-- SOURCE INFORMATION follows --

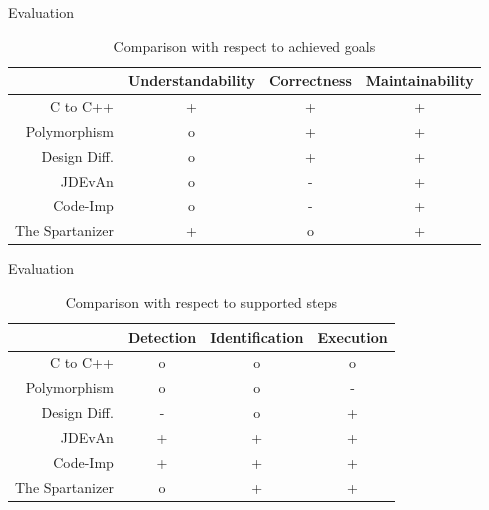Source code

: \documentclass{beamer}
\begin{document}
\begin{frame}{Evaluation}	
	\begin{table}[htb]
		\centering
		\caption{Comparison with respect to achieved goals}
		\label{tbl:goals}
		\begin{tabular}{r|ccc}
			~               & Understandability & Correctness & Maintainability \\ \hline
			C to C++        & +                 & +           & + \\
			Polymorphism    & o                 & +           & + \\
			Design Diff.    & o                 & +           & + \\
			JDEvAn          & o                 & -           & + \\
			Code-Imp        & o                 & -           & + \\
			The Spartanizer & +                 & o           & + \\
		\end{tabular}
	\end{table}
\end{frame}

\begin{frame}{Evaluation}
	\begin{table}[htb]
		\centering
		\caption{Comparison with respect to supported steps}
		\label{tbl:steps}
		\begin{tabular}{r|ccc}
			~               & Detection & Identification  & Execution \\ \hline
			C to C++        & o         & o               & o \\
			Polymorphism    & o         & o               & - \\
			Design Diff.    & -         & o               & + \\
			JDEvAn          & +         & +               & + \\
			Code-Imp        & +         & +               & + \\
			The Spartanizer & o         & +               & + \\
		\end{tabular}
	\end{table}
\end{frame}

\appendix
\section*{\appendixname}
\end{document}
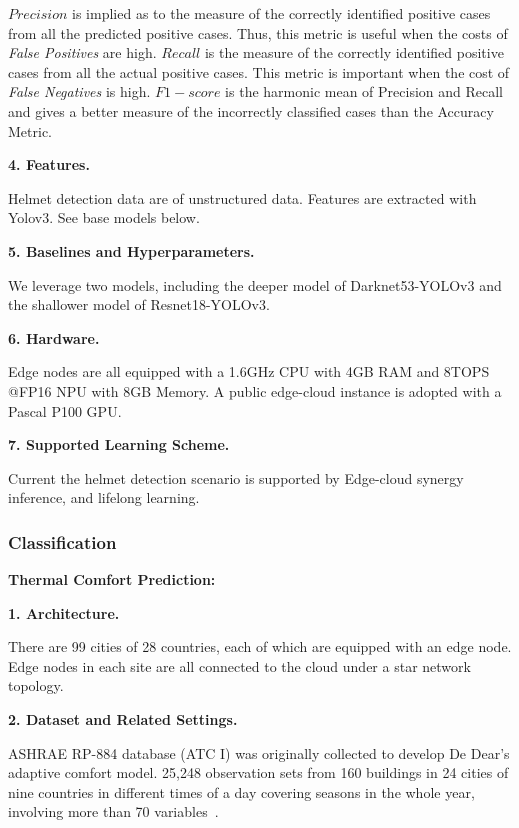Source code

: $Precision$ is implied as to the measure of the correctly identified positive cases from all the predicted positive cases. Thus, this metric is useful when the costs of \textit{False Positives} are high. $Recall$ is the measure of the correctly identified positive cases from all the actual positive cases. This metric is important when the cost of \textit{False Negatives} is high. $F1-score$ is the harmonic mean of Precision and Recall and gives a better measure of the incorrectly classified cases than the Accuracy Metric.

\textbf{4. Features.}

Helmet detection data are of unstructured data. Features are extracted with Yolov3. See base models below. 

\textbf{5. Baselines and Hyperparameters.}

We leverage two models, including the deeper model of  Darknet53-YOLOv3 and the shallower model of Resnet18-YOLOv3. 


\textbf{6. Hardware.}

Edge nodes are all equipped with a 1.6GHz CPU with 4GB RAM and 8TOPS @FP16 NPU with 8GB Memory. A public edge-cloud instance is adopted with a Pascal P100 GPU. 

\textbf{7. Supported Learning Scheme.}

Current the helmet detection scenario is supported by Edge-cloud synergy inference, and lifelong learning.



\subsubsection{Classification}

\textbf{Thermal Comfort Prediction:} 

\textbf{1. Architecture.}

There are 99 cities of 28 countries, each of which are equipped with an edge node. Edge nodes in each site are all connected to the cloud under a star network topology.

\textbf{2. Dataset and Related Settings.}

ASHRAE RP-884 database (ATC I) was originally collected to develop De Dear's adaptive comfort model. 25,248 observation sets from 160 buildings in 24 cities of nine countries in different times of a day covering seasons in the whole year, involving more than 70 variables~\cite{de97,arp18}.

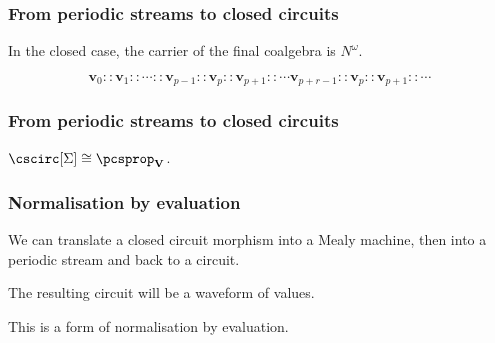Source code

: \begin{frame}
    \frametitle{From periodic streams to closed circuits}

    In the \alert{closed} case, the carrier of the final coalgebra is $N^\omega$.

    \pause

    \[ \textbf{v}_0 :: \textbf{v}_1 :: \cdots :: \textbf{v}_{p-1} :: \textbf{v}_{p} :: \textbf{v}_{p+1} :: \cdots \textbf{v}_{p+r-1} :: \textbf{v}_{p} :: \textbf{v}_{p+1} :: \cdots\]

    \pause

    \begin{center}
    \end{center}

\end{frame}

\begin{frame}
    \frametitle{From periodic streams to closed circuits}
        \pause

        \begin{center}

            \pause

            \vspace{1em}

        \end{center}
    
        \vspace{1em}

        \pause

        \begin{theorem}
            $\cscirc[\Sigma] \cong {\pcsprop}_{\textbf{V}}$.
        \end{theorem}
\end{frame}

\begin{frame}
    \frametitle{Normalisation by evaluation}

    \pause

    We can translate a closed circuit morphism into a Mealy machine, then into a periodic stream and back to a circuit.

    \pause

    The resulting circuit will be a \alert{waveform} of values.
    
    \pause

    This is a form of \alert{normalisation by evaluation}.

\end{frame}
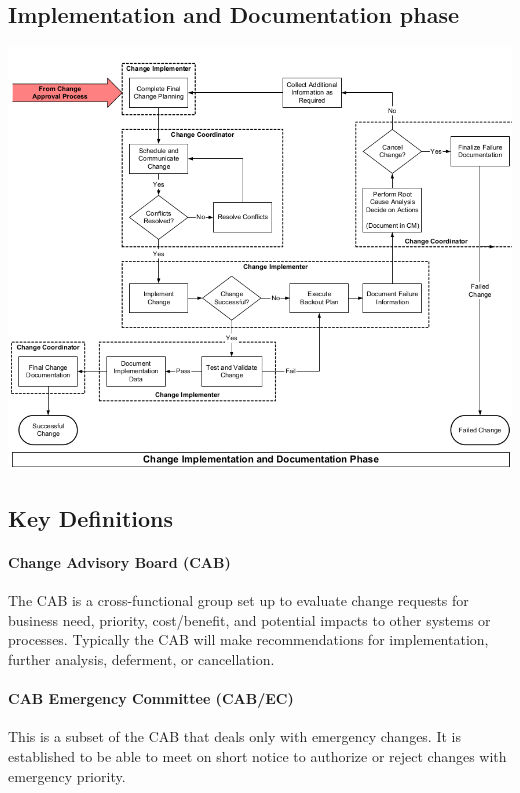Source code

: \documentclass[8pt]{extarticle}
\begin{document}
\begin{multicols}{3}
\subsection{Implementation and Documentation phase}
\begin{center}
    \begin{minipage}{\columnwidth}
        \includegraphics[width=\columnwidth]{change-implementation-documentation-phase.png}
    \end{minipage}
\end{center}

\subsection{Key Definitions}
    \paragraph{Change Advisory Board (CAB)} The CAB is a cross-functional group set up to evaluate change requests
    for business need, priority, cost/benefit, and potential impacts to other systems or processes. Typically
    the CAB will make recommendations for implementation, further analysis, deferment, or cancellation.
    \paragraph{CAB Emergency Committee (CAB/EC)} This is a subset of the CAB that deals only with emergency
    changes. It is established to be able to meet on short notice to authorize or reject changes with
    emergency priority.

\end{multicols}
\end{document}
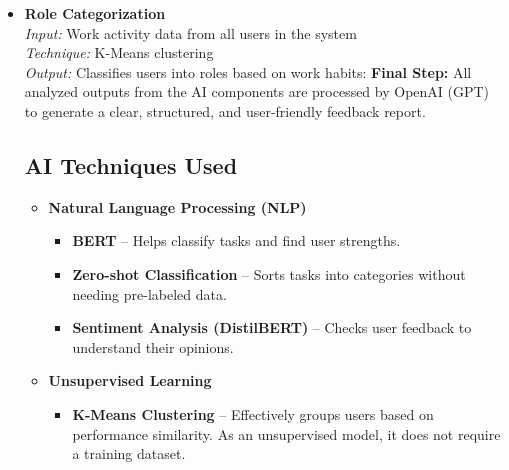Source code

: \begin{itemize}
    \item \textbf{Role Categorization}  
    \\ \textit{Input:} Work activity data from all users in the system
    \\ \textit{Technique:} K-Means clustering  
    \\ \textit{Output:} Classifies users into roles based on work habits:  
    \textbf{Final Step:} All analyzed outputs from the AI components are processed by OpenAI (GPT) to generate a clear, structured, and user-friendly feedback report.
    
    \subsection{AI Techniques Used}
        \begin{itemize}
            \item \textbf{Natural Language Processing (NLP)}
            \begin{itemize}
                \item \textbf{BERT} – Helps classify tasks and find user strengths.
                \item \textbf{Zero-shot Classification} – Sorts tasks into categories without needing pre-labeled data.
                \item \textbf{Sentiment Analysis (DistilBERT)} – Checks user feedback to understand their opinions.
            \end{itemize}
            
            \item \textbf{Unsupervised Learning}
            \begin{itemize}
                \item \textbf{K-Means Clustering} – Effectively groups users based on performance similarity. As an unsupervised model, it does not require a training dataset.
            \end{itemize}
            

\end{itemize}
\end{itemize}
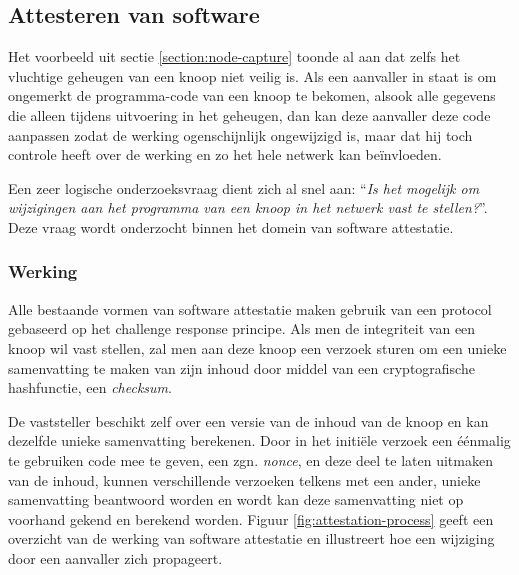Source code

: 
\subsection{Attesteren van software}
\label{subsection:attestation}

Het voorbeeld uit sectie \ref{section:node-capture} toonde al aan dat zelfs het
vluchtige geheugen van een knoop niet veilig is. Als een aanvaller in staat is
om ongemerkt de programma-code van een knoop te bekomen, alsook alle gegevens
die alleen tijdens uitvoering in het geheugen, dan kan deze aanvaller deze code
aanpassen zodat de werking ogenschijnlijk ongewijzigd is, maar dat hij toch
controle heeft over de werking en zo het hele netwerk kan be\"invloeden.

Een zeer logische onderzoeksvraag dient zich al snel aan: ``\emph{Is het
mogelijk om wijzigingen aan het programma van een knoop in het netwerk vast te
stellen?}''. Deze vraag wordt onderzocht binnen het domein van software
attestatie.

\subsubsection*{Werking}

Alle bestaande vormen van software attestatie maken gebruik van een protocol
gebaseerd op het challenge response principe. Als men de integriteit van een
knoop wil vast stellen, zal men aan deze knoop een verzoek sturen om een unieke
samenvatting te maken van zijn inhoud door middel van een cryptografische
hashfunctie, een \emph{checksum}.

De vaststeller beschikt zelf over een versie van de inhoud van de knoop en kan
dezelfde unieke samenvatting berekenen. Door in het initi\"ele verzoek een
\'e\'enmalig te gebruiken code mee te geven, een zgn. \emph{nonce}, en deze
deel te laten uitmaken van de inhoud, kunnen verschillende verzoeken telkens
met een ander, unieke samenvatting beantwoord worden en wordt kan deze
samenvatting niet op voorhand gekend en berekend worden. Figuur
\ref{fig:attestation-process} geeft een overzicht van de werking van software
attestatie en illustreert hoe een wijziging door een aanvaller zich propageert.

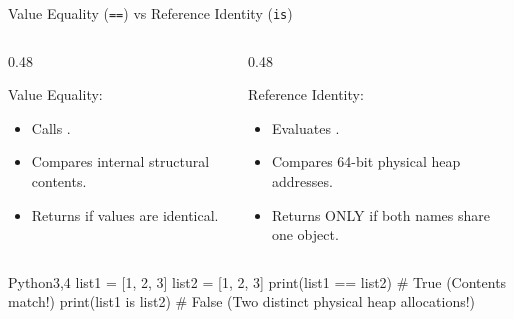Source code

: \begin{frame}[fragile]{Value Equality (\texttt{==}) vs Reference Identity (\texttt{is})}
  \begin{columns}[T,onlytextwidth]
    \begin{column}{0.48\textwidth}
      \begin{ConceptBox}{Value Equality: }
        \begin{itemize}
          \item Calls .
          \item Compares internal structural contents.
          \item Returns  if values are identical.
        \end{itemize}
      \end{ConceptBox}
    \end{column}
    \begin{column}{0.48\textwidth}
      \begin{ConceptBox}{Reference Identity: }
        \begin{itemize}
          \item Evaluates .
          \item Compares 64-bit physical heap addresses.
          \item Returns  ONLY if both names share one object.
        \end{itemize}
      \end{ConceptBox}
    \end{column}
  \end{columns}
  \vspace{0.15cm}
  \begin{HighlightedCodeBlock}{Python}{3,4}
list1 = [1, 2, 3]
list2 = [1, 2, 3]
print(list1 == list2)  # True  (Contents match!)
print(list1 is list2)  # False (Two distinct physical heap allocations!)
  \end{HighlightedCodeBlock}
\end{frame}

-- SOURCE INFORMATION concluded --

§ HOW TO COMPLETE THIS TASK: Only the lines from the one containing "De vaststeller beschikt" through the last line of the entries above belong in the copy; reproduce them exactly and drop every picture.

§ RESPONSE BOX:
De vaststeller beschikt zelf over een versie van de inhoud van de knoop en kan
dezelfde unieke samenvatting berekenen. Door in het initi\"ele verzoek een
\'e\'enmalig te gebruiken code mee te geven, een zgn. \emph{nonce}, en deze
deel te laten uitmaken van de inhoud, kunnen verschillende verzoeken telkens
met een ander, unieke samenvatting beantwoord worden en wordt kan deze
samenvatting niet op voorhand gekend en berekend worden. Figuur
\ref{fig:attestation-process} geeft een overzicht van de werking van software
attestatie en illustreert hoe een wijziging door een aanvaller zich propageert.

Source code

: \begin{frame}[fragile]{Value Equality (\texttt{==}) vs Reference Identity (\texttt{is})}
  \begin{columns}[T,onlytextwidth]
    \begin{column}{0.48\textwidth}
      \begin{ConceptBox}{Value Equality: }
        \begin{itemize}
          \item Calls .
          \item Compares internal structural contents.
          \item Returns  if values are identical.
        \end{itemize}
      \end{ConceptBox}
    \end{column}
    \begin{column}{0.48\textwidth}
      \begin{ConceptBox}{Reference Identity: }
        \begin{itemize}
          \item Evaluates .
          \item Compares 64-bit physical heap addresses.
          \item Returns  ONLY if both names share one object.
        \end{itemize}
      \end{ConceptBox}
    \end{column}
  \end{columns}
  \vspace{0.15cm}
  \begin{HighlightedCodeBlock}{Python}{3,4}
list1 = [1, 2, 3]
list2 = [1, 2, 3]
print(list1 == list2)  # True  (Contents match!)
print(list1 is list2)  # False (Two distinct physical heap allocations!)
  \end{HighlightedCodeBlock}
\end{frame}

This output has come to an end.